In late August, Hogan laid out benchmarks public schools must meet to reopen.

Those guidelines permit some in-person instruction if jurisdictions can enforce mask use, social distancing, keep their positivity rate under 5%, and their case rate less than 15 per 100,000 people.

Anne Arundel County tailored the state’s guidelines for reopening schools based on classroom size, student age, and community transmission level, among other metrics. American Academy of Pediatrics strongly encourages school districts to bring students back to the classroom. AAP recently said more research into the transmissibility of COVID-19 in children is needed.

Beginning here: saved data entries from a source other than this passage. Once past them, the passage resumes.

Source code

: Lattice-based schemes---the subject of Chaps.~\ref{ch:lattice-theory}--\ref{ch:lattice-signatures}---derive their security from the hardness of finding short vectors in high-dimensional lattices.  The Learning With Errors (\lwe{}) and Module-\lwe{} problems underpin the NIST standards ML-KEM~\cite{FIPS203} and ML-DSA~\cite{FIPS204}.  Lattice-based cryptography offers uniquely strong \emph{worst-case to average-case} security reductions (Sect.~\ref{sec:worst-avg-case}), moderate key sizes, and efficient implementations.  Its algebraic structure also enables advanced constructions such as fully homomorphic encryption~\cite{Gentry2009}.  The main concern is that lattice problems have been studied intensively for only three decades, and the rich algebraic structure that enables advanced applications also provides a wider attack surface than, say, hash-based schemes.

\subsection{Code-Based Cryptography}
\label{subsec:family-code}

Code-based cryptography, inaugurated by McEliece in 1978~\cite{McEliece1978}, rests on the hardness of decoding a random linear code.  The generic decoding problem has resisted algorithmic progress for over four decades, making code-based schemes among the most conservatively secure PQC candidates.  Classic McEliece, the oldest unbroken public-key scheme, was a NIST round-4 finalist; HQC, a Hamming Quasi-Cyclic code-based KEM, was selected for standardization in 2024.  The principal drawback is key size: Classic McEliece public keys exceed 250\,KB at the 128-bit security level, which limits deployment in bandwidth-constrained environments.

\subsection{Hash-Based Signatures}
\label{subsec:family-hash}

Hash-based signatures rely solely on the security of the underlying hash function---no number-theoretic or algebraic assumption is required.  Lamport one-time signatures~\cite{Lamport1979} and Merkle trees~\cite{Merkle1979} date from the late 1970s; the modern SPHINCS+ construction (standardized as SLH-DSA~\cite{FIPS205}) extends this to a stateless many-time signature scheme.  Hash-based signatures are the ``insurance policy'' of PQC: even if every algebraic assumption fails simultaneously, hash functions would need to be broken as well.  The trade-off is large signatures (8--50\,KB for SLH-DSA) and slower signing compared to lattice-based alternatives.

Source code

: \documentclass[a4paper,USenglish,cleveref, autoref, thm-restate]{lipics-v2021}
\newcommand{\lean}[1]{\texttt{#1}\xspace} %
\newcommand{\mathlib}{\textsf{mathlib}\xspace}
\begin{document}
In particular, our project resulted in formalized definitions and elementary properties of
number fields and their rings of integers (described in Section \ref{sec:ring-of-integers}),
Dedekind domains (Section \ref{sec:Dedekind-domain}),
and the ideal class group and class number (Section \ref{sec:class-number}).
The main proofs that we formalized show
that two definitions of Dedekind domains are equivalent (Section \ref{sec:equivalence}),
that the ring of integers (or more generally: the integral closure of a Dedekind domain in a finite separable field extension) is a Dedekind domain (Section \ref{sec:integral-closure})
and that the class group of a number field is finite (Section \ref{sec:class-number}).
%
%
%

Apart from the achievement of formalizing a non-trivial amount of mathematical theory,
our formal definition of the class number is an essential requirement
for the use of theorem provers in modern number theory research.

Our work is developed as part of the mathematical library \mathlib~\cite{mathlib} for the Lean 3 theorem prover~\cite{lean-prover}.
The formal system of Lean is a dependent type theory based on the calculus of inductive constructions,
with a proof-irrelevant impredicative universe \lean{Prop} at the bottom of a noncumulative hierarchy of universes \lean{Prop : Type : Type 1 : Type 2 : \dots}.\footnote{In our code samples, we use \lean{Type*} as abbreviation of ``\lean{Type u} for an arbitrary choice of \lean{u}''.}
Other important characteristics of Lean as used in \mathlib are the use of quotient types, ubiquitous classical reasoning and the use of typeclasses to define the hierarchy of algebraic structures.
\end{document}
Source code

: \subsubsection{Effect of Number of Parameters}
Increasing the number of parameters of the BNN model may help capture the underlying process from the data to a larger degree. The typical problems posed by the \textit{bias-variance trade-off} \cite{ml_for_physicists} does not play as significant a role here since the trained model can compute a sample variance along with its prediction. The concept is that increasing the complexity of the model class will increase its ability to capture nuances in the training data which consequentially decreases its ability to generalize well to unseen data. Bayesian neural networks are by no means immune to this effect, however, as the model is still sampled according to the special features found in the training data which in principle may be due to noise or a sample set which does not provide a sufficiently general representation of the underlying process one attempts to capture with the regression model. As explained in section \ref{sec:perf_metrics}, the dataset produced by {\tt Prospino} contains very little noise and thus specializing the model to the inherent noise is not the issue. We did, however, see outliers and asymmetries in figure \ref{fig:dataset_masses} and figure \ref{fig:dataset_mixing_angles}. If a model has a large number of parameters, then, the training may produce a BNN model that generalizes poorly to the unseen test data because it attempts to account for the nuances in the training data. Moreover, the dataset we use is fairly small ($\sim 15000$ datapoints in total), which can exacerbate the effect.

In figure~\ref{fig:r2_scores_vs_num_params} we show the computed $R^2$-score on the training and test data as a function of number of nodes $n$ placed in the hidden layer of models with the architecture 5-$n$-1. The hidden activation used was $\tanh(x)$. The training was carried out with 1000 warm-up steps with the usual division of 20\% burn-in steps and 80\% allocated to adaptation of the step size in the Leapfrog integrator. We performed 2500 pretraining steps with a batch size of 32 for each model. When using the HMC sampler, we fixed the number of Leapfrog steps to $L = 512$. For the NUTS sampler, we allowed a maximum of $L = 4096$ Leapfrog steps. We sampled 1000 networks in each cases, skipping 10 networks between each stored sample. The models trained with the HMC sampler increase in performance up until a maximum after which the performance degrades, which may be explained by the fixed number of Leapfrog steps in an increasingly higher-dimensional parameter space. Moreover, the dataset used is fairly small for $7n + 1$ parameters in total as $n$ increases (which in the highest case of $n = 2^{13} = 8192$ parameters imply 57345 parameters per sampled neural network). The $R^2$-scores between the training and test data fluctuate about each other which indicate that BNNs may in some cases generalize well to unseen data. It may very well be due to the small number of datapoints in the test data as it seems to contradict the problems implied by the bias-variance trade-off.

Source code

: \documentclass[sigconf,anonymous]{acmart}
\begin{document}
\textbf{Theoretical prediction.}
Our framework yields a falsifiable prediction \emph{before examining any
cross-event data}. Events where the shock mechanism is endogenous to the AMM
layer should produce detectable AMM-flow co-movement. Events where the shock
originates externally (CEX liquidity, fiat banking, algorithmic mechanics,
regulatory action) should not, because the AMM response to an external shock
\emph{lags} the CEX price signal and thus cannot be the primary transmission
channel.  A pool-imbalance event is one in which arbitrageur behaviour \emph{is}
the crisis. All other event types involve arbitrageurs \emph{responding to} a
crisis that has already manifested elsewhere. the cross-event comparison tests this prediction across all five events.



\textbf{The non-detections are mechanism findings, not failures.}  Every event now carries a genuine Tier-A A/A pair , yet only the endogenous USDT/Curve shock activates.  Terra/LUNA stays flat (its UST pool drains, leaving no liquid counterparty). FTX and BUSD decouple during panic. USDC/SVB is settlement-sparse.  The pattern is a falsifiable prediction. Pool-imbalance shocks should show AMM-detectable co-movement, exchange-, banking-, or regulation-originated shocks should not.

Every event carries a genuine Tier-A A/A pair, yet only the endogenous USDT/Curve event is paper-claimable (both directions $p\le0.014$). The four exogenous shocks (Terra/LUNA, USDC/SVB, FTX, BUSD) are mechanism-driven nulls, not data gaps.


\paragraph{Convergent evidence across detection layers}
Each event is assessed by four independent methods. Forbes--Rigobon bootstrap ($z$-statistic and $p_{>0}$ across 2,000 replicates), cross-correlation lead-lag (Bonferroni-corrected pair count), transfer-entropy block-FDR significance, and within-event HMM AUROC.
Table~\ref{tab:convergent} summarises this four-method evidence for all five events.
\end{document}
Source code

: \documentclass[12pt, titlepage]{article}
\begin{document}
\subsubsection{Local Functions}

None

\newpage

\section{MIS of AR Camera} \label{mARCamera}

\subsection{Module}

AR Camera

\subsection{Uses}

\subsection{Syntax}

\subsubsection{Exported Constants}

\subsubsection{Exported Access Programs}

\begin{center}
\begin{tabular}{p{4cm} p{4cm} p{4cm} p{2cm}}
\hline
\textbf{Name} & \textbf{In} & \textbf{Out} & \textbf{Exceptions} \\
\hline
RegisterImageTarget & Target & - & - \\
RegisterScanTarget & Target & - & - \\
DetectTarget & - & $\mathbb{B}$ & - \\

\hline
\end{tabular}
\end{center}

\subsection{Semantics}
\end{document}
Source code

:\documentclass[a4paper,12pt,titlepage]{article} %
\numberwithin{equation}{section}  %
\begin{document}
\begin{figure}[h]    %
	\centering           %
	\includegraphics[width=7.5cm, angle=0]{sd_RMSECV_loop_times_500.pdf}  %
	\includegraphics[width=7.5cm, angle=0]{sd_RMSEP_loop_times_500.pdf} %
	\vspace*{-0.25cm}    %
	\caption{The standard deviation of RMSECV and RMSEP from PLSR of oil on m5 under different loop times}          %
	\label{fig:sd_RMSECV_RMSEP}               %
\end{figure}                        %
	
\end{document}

Health department guidance says elementary school students, the oldest are 11 or 10 years old, can return to some in-person learning when the case rate is between 5 and 10 cases per 100,000.

Even if infections rise to 15 cases per 100,000 people, elementary students can remain physically in school because students' cohorts are smaller at the elementary level, and classes do not rotate like in middle and high school.

Older students, particularly in high school, can transmit the virus similarly to adults, Kalyanaraman said. The health department recommends middle and high schools return to some in-person learning when the case rate is five cases per 100,000 or less — and after elementary schools have successfully returned.

Private schools with smaller middle and high school class sizes reopened with hybrid in-person and online learning this September.

The health department wants to lower the case rate as much as possible before sending students back to school. Like reopening bars and restaurants, the idea is the virus will spread slower and not reach a case rate that shuts school doors again.

State benchmarks say schools would have to revert to more online instruction if the positivity rate were to rise by 1.5 percentage points within two weeks.